On a bench in Nairobi’s CBD, Frankline Sunday talked about his motivations for starting a literary journal. He said, “Some people use their savings to buy land, a house, a car. I used mine to start a lit mag.”
Here, we present to you the second issue of said lit mag. It would be imprudent not to note that we would not be here today had Frank and Clifton Gachagua not thought it a good idea to use their time and resources, both financial and otherwise, in bringing this venture to fruition. The temptation at this point is to say something about them pouring their blood into drr, but we’ll shy away from the cliche. Instead, we think back, fondly and otherwise, to December when the first issue of drr was launched.
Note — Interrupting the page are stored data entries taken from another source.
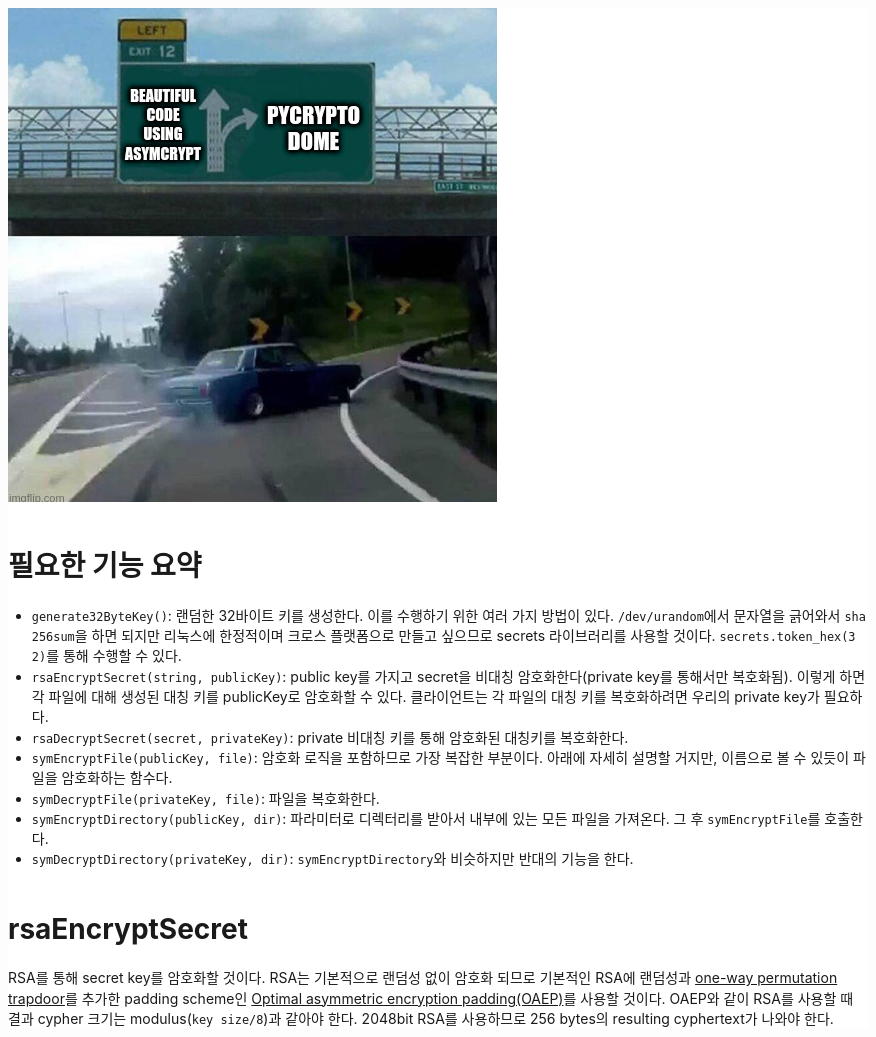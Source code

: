![](arch_of_ransomware_part2/Untitled%202.png)

# 필요한 기능 요약

- `generate32ByteKey()`: 랜덤한 32바이트 키를 생성한다. 이를 수행하기 위한 여러 가지 방법이 있다. `/dev/urandom`에서 문자열을 긁어와서 `sha256sum`을 하면 되지만 리눅스에 한정적이며 크로스 플랫폼으로 만들고 싶으므로 secrets 라이브러리를 사용할 것이다. `secrets.token_hex(32)`를 통해 수행할 수 있다.
- `rsaEncryptSecret(string, publicKey)`: public key를 가지고 secret을 비대칭 암호화한다(private key를 통해서만 복호화됨). 이렇게 하면 각 파일에 대해 생성된 대칭 키를 publicKey로 암호화할 수 있다. 클라이언트는 각 파일의 대칭 키를 복호화하려면 우리의 private key가 필요하다.
- `rsaDecryptSecret(secret, privateKey)`: private 비대칭 키를 통해 암호화된 대칭키를 복호화한다.
- `symEncryptFile(publicKey, file)`: 암호화 로직을 포함하므로 가장 복잡한 부분이다. 아래에 자세히 설명할 거지만, 이름으로 볼 수 있듯이 파일을 암호화하는 함수다.
- `symDecryptFile(privateKey, file)`: 파일을 복호화한다.
- `symEncryptDirectory(publicKey, dir)`: 파라미터로 디렉터리를 받아서 내부에 있는 모든 파일을 가져온다. 그 후 `symEncryptFile`를 호출한다.
- `symDecryptDirectory(privateKey, dir)`: `symEncryptDirectory`와 비슷하지만 반대의 기능을 한다.



# rsaEncryptSecret

RSA를 통해 secret key를 암호화할 것이다. RSA는 기본적으로 랜덤성 없이 암호화 되므로 기본적인 RSA에 랜덤성과 [one-way permutation trapdoor](https://en.wikipedia.org/wiki/Trapdoor_function)를 추가한 padding scheme인 [Optimal asymmetric encryption padding(OAEP)](https://en.wikipedia.org/wiki/Optimal_asymmetric_encryption_padding)를 사용할 것이다. OAEP와 같이 RSA를 사용할 때 결과 cypher 크기는 modulus(`key size/8`)과 같아야 한다. 2048bit RSA를 사용하므로 256 bytes의 resulting cyphertext가 나와야 한다.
It moved through the city, hand-delivered by Frank and Clif, sold at bookshops and festivals, copies passed from friend to friend to friend of friend. It was an experiment in publishing, in trust and friendship, in distribution and reading cultures, and in further experimentation. And somehow, less than a year later, we’ve managed to make the second issue, Ritual, possible.
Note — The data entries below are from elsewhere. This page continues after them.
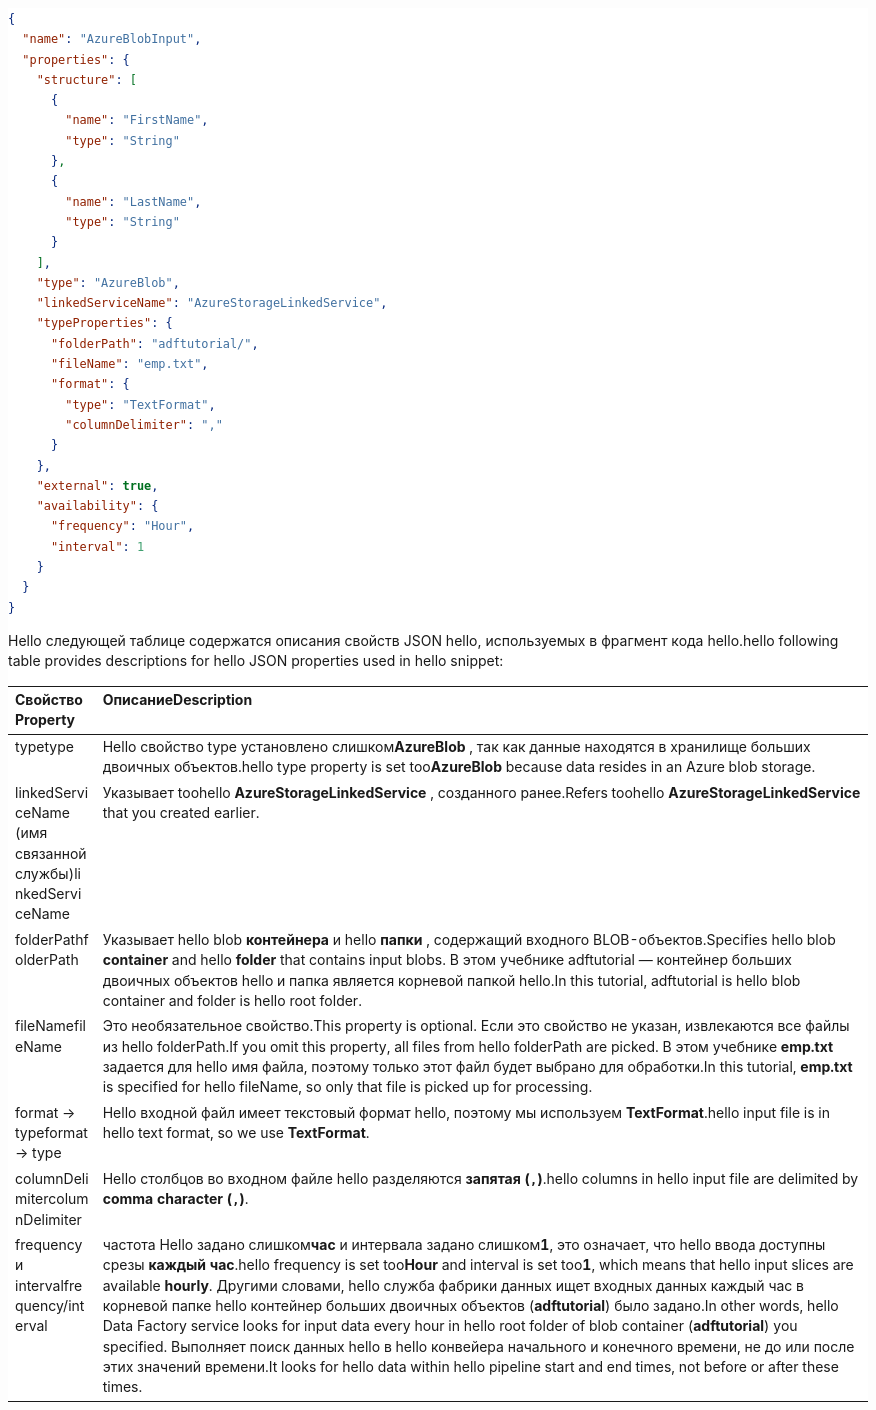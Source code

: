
 ```JSON
{
  "name": "AzureBlobInput",
  "properties": {
    "structure": [
      {
        "name": "FirstName",
        "type": "String"
      },
      {
        "name": "LastName",
        "type": "String"
      }
    ],
    "type": "AzureBlob",
    "linkedServiceName": "AzureStorageLinkedService",
    "typeProperties": {
      "folderPath": "adftutorial/",
      "fileName": "emp.txt",
      "format": {
        "type": "TextFormat",
        "columnDelimiter": ","
      }
    },
    "external": true,
    "availability": {
      "frequency": "Hour",
      "interval": 1
    }
  }
}
```

<span data-ttu-id="32eab-159">Hello следующей таблице содержатся описания свойств JSON hello, используемых в фрагмент кода hello.</span><span class="sxs-lookup"><span data-stu-id="32eab-159">hello following table provides descriptions for hello JSON properties used in hello snippet:</span></span>

| <span data-ttu-id="32eab-160">Свойство</span><span class="sxs-lookup"><span data-stu-id="32eab-160">Property</span></span> | <span data-ttu-id="32eab-161">Описание</span><span class="sxs-lookup"><span data-stu-id="32eab-161">Description</span></span> |
|:--- |:--- |
| <span data-ttu-id="32eab-162">type</span><span class="sxs-lookup"><span data-stu-id="32eab-162">type</span></span> | <span data-ttu-id="32eab-163">Hello свойство type установлено слишком**AzureBlob** , так как данные находятся в хранилище больших двоичных объектов.</span><span class="sxs-lookup"><span data-stu-id="32eab-163">hello type property is set too**AzureBlob** because data resides in an Azure blob storage.</span></span> |
| <span data-ttu-id="32eab-164">linkedServiceName (имя связанной службы)</span><span class="sxs-lookup"><span data-stu-id="32eab-164">linkedServiceName</span></span> | <span data-ttu-id="32eab-165">Указывает toohello **AzureStorageLinkedService** , созданного ранее.</span><span class="sxs-lookup"><span data-stu-id="32eab-165">Refers toohello **AzureStorageLinkedService** that you created earlier.</span></span> |
| <span data-ttu-id="32eab-166">folderPath</span><span class="sxs-lookup"><span data-stu-id="32eab-166">folderPath</span></span> | <span data-ttu-id="32eab-167">Указывает hello blob **контейнера** и hello **папки** , содержащий входного BLOB-объектов.</span><span class="sxs-lookup"><span data-stu-id="32eab-167">Specifies hello blob **container** and hello **folder** that contains input blobs.</span></span> <span data-ttu-id="32eab-168">В этом учебнике adftutorial — контейнер больших двоичных объектов hello и папка является корневой папкой hello.</span><span class="sxs-lookup"><span data-stu-id="32eab-168">In this tutorial, adftutorial is hello blob container and folder is hello root folder.</span></span> | 
| <span data-ttu-id="32eab-169">fileName</span><span class="sxs-lookup"><span data-stu-id="32eab-169">fileName</span></span> | <span data-ttu-id="32eab-170">Это необязательное свойство.</span><span class="sxs-lookup"><span data-stu-id="32eab-170">This property is optional.</span></span> <span data-ttu-id="32eab-171">Если это свойство не указан, извлекаются все файлы из hello folderPath.</span><span class="sxs-lookup"><span data-stu-id="32eab-171">If you omit this property, all files from hello folderPath are picked.</span></span> <span data-ttu-id="32eab-172">В этом учебнике **emp.txt** задается для hello имя файла, поэтому только этот файл будет выбрано для обработки.</span><span class="sxs-lookup"><span data-stu-id="32eab-172">In this tutorial, **emp.txt** is specified for hello fileName, so only that file is picked up for processing.</span></span> |
| <span data-ttu-id="32eab-173">format -> type</span><span class="sxs-lookup"><span data-stu-id="32eab-173">format -> type</span></span> |<span data-ttu-id="32eab-174">Hello входной файл имеет текстовый формат hello, поэтому мы используем **TextFormat**.</span><span class="sxs-lookup"><span data-stu-id="32eab-174">hello input file is in hello text format, so we use **TextFormat**.</span></span> |
| <span data-ttu-id="32eab-175">columnDelimiter</span><span class="sxs-lookup"><span data-stu-id="32eab-175">columnDelimiter</span></span> | <span data-ttu-id="32eab-176">Hello столбцов во входном файле hello разделяются **запятая (`,`)**.</span><span class="sxs-lookup"><span data-stu-id="32eab-176">hello columns in hello input file are delimited by **comma character (`,`)**.</span></span> |
| <span data-ttu-id="32eab-177">frequency и interval</span><span class="sxs-lookup"><span data-stu-id="32eab-177">frequency/interval</span></span> | <span data-ttu-id="32eab-178">частота Hello задано слишком**час** и интервала задано слишком**1**, это означает, что hello ввода доступны срезы **каждый час**.</span><span class="sxs-lookup"><span data-stu-id="32eab-178">hello frequency is set too**Hour** and interval is  set too**1**, which means that hello input slices are available **hourly**.</span></span> <span data-ttu-id="32eab-179">Другими словами, hello служба фабрики данных ищет входных данных каждый час в корневой папке hello контейнер больших двоичных объектов (**adftutorial**) было задано.</span><span class="sxs-lookup"><span data-stu-id="32eab-179">In other words, hello Data Factory service looks for input data every hour in hello root folder of blob container (**adftutorial**) you specified.</span></span> <span data-ttu-id="32eab-180">Выполняет поиск данных hello в hello конвейера начального и конечного времени, не до или после этих значений времени.</span><span class="sxs-lookup"><span data-stu-id="32eab-180">It looks for hello data within hello pipeline start and end times, not before or after these times.</span></span>  |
But wah. What a less-than-a-year it has been.
As with other crises, it becomes commonplace, in thinking about the role of writing and of journals in the middle of a pandemic as widespread as COVID-19, for some cultural commentators to make overarching comments about the role of storytelling and storytellers within the crisis, even as the crisis unsettles the myths and meanings of role-work. Although this crisis within a crisis has, perhaps, been a long time coming, its intensity has magnified our vulnerabilities and made hyper-urgent the demands for new ways of being. So, from some corners that we occasionally, sometimes accidentally, frequent, proclamations have been made in the genre of now-more-than-ever — now more than ever, we need this kind of writing, now more than ever, we need that kind of language, now more than ever, we need some kind of words that document, explain, shape and reimagine the latest terms of our existence, which are at once historical and familiar.
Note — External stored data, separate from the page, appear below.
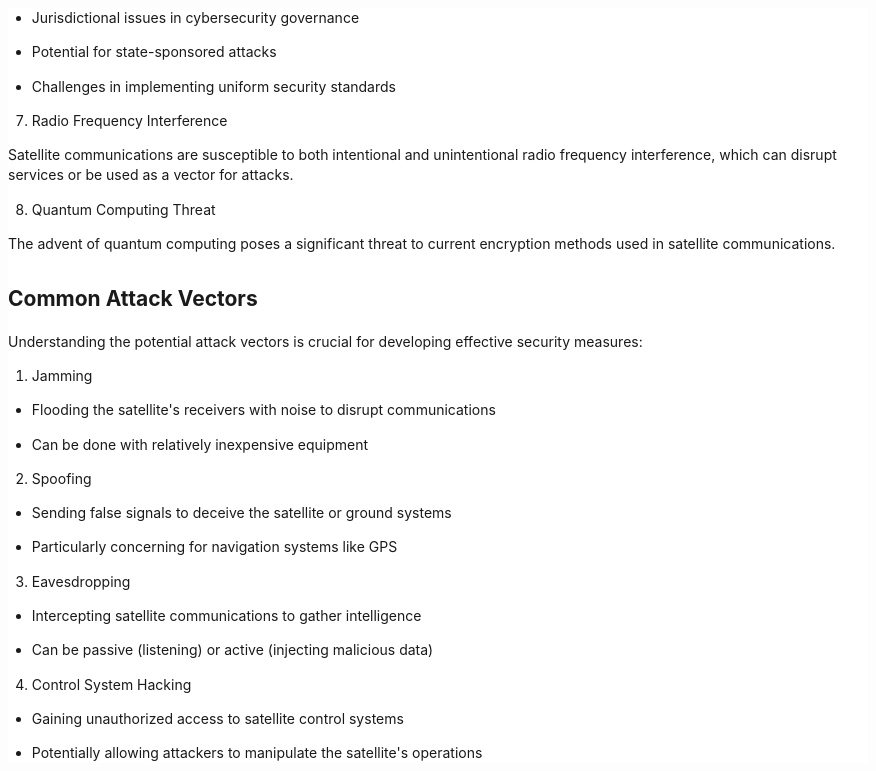 
* Jurisdictional issues in cybersecurity governance

* Potential for state-sponsored attacks

* Challenges in implementing uniform security standards




7. Radio Frequency Interference



Satellite communications are susceptible to both intentional and unintentional radio frequency interference, which can disrupt services or be used as a vector for attacks.



8. Quantum Computing Threat



The advent of quantum computing poses a significant threat to current encryption methods used in satellite communications.



## Common Attack Vectors



Understanding the potential attack vectors is crucial for developing effective security measures:



1. Jamming


* Flooding the satellite's receivers with noise to disrupt communications

* Can be done with relatively inexpensive equipment




2. Spoofing


* Sending false signals to deceive the satellite or ground systems

* Particularly concerning for navigation systems like GPS




3. Eavesdropping


* Intercepting satellite communications to gather intelligence

* Can be passive (listening) or active (injecting malicious data)




4. Control System Hacking


* Gaining unauthorized access to satellite control systems

* Potentially allowing attackers to manipulate the satellite's operations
Why now more than ever? We don’t know, but we prefer to lean towards Audre Lorde’s observation that there are no new ideas, only new ways of making them felt. As we wandered through these works that were submitted just before the lockdowns, quarantines and curfews, it was a trippy editing experience to be reminded of how recent and familiar some rituals are, even if they may never have been ours. Ophelia’s, Diwe’s and Sheena’s meal-prep narratives forced us to consider the nostalgic alongside the grotesque alongside the everyday. Listening to Kwasi and Fataba, Petero and Yabework changed the cadence of our own rituals, if only for a little while, but perhaps even forever. So much of the poetry re/called attention to the ways of bodywork — of drinking, sleeping, praying, remembering, lighting a match and then lighting a match again — when it felt like we were suspended in a bizarre timeline. Lebohang and Caroline resurrect that which we might call the forgotten ways of our school days, even though some of them may linger still. There’s also so much of going outside and being with other people, my goodness!
So buy the issue. In Ritual, Dalle shares the experience of growing up a Christian in Muslim-dominated Northern Kenya. While Lutivini and Ernest reckon with the grieving rituals that mark the practice of living in the wake of death. Elsewhere, Ndinda and Makena invite us into the contours of their writing, in a wonderful conversation where they share with each other this period of their lives, while Greenman wonders about the ethical rituals across different members of the animal kingdom. These are familiar things, but under these conditions, they stoke new feelings, ones that we would love for you to explore and share.
Buy the issue. Buy it for your friends and your families and your secret lovers and your shamans and your priests, and let’s all figure out what it means to sell a journal from this heart of a pandemic. What Frank and Clif are trying with drr is the sort of self-sustaining model rarely seen on the continental literary scene, and the more copies of Issue 2 sold, the further down River Road we go. In the evergreen words of Nduta, saa zingine life ni nare.
Anyway, lit mag, halafu sasa? Halafu sasa is that you read it.